The restaurant is a small and unassuming Pakistani and Indian restaurant in the Brookside neighborhood. The only commercial sign is a small window decal that reads, “Chai Shai.”
“If you were seeking us out, you would think you were lost for a moment, as you drove through a completely residential area before seeing the restaurant,” co-owner Kashif Tufail said. “And then it would be kind of like an adventure.
“The volume that we do, the sheer number of people that come through ordering food from us; we’ve managed to kind of take care of everybody in a small footprint.”
Chai Shai has been family owned and run since it opened in June 2010. It specializes in both Pakistani and Indian street food. The restaurant is designed to be a place to sit with friends while sipping tea and eating.
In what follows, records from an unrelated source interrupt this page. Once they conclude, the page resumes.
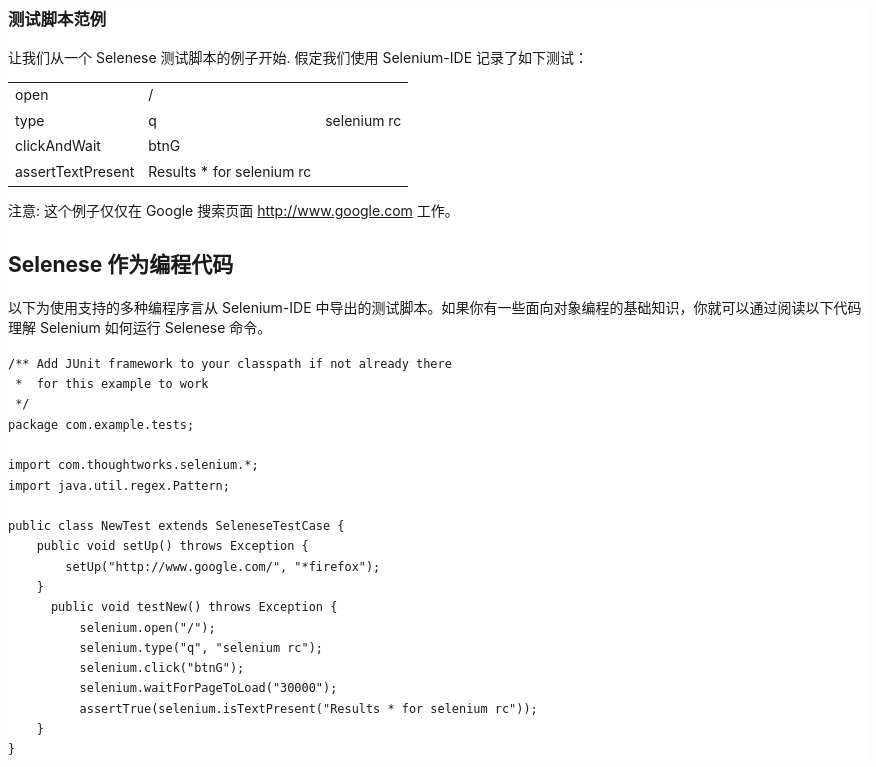 ### 测试脚本范例

让我们从一个 Selenese 测试脚本的例子开始. 假定我们使用 Selenium-IDE 记录了如下测试：

<table>
    <tbody>
        <tr>
            <td>open</td>
            <td>/</td>
            <td>&nbsp;</td>
        </tr>
        <tr>
            <td>type</td>
            <td>q</td>
            <td>selenium rc</td>
        </tr>
        <tr>
            <td>clickAndWait</td>
            <td>btnG</td>
            <td>&nbsp;</td>
        </tr>
        <tr>
            <td>assertTextPresent</td>
            <td>Results * for selenium rc</td>
            <td>&nbsp;</td>
        </tr>
    </tbody>
</table>

注意: 这个例子仅仅在 Google 搜索页面 http://www.google.com 工作。

## Selenese 作为编程代码

以下为使用支持的多种编程序言从 Selenium-IDE 中导出的测试脚本。如果你有一些面向对象编程的基础知识，你就可以通过阅读以下代码理解 Selenium 如何运行 Selenese 命令。

    /** Add JUnit framework to your classpath if not already there
     *  for this example to work
     */
    package com.example.tests;
    
    import com.thoughtworks.selenium.*;
    import java.util.regex.Pattern;
    
    public class NewTest extends SeleneseTestCase {
        public void setUp() throws Exception {
            setUp("http://www.google.com/", "*firefox");
        }
          public void testNew() throws Exception {
              selenium.open("/");
              selenium.type("q", "selenium rc");
              selenium.click("btnG");
              selenium.waitForPageToLoad("30000");
              assertTrue(selenium.isTextPresent("Results * for selenium rc"));
        }
    }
It has gradually evolved into a comfortable space for everyone. The dark, burnt umber walls, copper bar and crowded tables create a chatty, neighborly atmosphere.
In the evening, lights from 1920s chandeliers and candles on each table give it the glow of a jewel box.
From designing the menu to running the front of the house, taking orders and running food out to cars for curbside delivery, Tufail has a lot on his plate.
“I still get fresh flowers delivered every week,” he said. “I like when somebody walks by and looks through the window and sees this big bouquet of flowers because that’s how we always did it. I don’t want to lose that.”
Open for lunch and dinner, the restaurant specializes in samosas, vegetarian fare, lamb and chicken dishes.
One appetizer, called spicy mango, is sliced ripe mango sprinkled with an array of spices. The achari chicken is cooked in a pickling spice and served with basmati rice, spicy mango and naan.
The lamb korma is a mild curry where the meat is cooked in a sauce of yogurt, nuts and spices. It comes with rice, pink pickled onions, naan and salad for dinner.
“It’s a really, really, really classic street food,” Tufail said. “You don’t see that very often on menus when you eat at a Pakistani or Indian restaurant. People just don’t do it.”